Extracted data.
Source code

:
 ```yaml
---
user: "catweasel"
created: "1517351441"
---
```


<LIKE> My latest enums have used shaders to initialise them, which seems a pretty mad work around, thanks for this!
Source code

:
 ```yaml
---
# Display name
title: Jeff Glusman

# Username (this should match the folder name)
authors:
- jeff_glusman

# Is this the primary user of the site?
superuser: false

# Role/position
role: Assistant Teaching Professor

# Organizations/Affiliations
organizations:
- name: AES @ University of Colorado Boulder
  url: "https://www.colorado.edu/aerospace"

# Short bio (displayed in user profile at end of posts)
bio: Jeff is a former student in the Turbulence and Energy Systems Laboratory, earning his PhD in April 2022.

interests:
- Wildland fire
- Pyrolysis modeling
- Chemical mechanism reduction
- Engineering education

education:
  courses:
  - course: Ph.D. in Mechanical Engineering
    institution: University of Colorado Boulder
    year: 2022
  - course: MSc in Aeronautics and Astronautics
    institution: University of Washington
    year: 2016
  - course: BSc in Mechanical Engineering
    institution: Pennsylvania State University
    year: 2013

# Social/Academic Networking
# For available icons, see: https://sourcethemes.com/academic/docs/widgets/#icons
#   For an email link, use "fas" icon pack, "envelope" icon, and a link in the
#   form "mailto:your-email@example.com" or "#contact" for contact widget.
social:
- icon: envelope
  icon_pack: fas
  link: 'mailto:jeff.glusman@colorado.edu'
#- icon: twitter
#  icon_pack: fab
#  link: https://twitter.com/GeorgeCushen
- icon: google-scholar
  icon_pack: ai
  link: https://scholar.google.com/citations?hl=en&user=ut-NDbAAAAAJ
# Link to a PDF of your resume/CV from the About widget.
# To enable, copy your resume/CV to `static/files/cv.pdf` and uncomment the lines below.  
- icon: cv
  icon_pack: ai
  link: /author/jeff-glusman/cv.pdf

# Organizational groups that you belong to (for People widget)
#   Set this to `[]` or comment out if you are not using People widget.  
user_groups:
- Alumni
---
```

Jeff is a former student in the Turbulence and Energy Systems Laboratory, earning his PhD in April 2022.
---
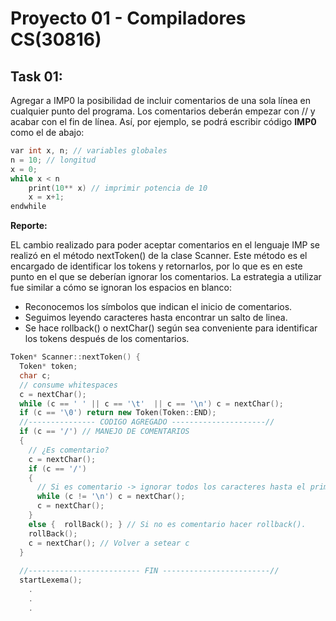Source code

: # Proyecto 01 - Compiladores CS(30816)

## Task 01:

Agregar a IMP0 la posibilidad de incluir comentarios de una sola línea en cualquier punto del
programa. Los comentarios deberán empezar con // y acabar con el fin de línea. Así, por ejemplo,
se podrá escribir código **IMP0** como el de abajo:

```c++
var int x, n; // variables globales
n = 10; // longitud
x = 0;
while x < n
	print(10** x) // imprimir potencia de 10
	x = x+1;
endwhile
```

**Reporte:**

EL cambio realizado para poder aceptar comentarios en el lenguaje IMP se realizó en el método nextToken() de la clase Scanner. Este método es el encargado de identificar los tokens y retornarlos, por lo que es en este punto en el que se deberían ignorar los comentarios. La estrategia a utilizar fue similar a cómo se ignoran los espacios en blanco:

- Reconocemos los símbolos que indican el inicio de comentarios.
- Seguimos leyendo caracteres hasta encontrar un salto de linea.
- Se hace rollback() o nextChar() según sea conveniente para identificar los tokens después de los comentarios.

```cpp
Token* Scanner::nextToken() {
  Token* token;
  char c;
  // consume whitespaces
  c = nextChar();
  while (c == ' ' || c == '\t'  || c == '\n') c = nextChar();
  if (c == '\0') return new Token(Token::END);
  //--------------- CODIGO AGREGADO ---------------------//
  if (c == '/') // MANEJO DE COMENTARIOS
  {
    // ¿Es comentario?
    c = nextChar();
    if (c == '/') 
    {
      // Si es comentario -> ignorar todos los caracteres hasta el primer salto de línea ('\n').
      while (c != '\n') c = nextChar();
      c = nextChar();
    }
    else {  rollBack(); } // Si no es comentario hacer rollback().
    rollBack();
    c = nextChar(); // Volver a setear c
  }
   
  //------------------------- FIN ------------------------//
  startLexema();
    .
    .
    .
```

Directions for this task. Working through the records, copy each line in which the word "email" appears.

Response to the exercise.
#   For an email link, use "fas" icon pack, "envelope" icon, and a link in the
#   form "mailto:your-email@example.com" or "#contact" for contact widget.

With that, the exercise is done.